Mac Bookmark Format

Everything below is little-endian unless otherwise mentioned.

The Bookmark format is a more modern alternative to the alias record. Bookmarks consist of a set of dictionaries mapping keys to values; each dictionary has its own Table of Contents (TOC) structure.

The record starts with a header:

Offset

Size

Contents

0

4

Magic number (‘book’ or ‘alis’)

4

4

Total size in bytes

8

4

Unknown (0x10040000) - might be a version?

12

4

Size of header (48)

16

32

Reserved

All offsets stored in the file are relative to the end of this header.

This is immediately followed at location 48 by a 4-byte offset to the first TOC structure. It seems odd that this is not part of the header, but for some reason best known to the engineers at Apple, it isn’t.

A TOC starts with its own header:

Offset

Size

Contents

0

4

Size of TOC in bytes, minus 8

4

4

Magic number (0xfffffffe)

8

4

Identifier (just a number)

12

4

Next TOC offset (or 0 if none)

16

4

Number of entries in this TOC

This is followed by an array of TOC entries. There is code that does a binary search of the TOC structure, so they must be stored in key order. A TOC entry looks like this:

Offset

Size

Contents

0

4

Key

4

4

Offset to data record

8

4

Reserved (0)

If the key has its top bit set (0x80000000), then (key & 0x7fffffff) gives the offset of a string record.

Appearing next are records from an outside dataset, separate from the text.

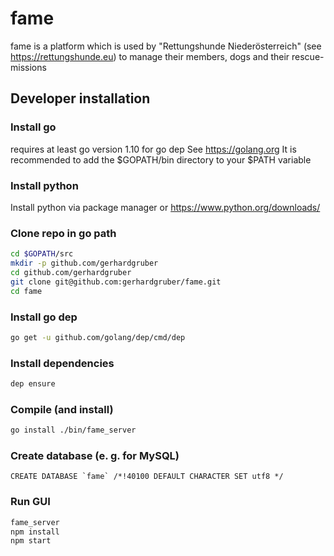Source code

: # fame

fame is a platform which is used by "Rettungshunde Niederösterreich" (see https://rettungshunde.eu) to manage their members, dogs and their rescue-missions

## Developer installation
### Install go
requires at least go version 1.10 for go dep
See https://golang.org
It is recommended to add the $GOPATH/bin directory to your $PATH variable

### Install python
Install python via package manager or https://www.python.org/downloads/

### Clone repo in go path
```bash
cd $GOPATH/src
mkdir -p github.com/gerhardgruber
cd github.com/gerhardgruber
git clone git@github.com:gerhardgruber/fame.git
cd fame
```

### Install go dep
```bash
go get -u github.com/golang/dep/cmd/dep
```

### Install dependencies
```bash
dep ensure
```

### Compile (and install)
```bash
go install ./bin/fame_server
```

### Create database (e. g. for MySQL)
```mysql
CREATE DATABASE `fame` /*!40100 DEFAULT CHARACTER SET utf8 */
```

### Run GUI
```bash
fame_server
npm install
npm start
```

Each data record has the following fields:

Offset

Size

Contents

0

4

Length of data (n)

4

4

Type

8

n

Data bytes

Known data types are as follows:

Code

Type

Encoding

0x0101

String

UTF-8

0x0201

Data

Raw bytes

0x0301

Number (signed 8-bit)

1-byte number

0x0302

Number (signed 16-bit)

2-byte number

0x0303

Number (signed 32-bit)

4-byte number

0x0304

Number (signed 64-bit)

8-byte number

0x0305

Number (32-bit float)

IEEE single precision

0x0306

Number (64-bit float)

IEEE double precision

0x0400

Date

Big-endian IEEE double precision seconds since 2001-01-01 00:00:00 UTC

0x0500

Boolean (false)

No data

0x0501

Boolean (true)

No data

0x0601

Array

Array of 4-byte offsets to data items

0x0701

Dictionary

Array of pairs of 4-byte (key, value) data item offsets

0x0801

UUID

Raw bytes

0x0901

URL

UTF-8 string

0x0902

URL (relative)

4-byte offset to base URL, 4-byte offset to UTF-8 string

The first TOC in the file generally has its identifier set to 1. As mentioned, the keys in each TOC can be strings, in which case the key field will contain the offset to the string, or they can be certain special values. Currently known values are:

Key

Meaning

Value

0x1003

Target URL

A URL

0x1004

Target path

Array of individual path components

0x1005

Target CNID path

Array of CNIDs

0x1010

Target flags

Data - see below

0x1020

Target filename

String

0x1030

Target CNID

4-byte integer

0x1040

Target creation date

Date

0x1054

Unknown

Unknown

0x1055

Unknown

Unknown

0x1056

Unknown

Unknown

0x1101

Unknown

Unknown

0x1102

Unknown

Unknown

0x2000

TOC path

Array - see below

0x2002

Volume path

Array of individual path components

0x2005

Volume URL

URL of volume root

0x2010

Volume name

String

0x2011

Volume UUID

String (not a UUID!)

0x2012

Volume size

8-byte integer

0x2013

Volume creation date

Date

0x2020

Volume flags

Data - see below

0x2030

Volume is root

True if the volume was the filesystem root

0x2040

Volume bookmark

TOC identifier for disk image

0x2050

Volume mount point

URL

0x2070

Unknown

Unknown

0xc001

Containing folder index

Integer index of containing folder in target path array

0xc011

Creator username

Name of user that created bookmark

0xc012

Creator UID

UID of user that created bookmark

0xd001

File reference flag

True if creating URL was a file reference URL

0xd010

Creation options

Integer containing flags passed to CFURLCreateBookmarkData

0xe003

URL length array

Array of integers - see below

0xf017

Display name

String

0xf020

Icon data

icns format data

0xf021

Icon image

Data

0xf022

Type binding info

dnib byte array

0xf030

Bookmark creation time

64-bit float seconds since January 1st 2001

0xf080

Sandbox RW extension

Looks like a hash with data and an access right

0xf081

Sandbox RO extension

As above

The target flags (0x1010) are encoded as a Data object containing three 8-byte integers. The first contains flags describing the target; the second says which flags are valid, and the third appears to always be zero. Supported flags can be found in CFURLPriv.h, which is part of CF-Lite; for the target flags field, it’s the “resource property flags” that are valid.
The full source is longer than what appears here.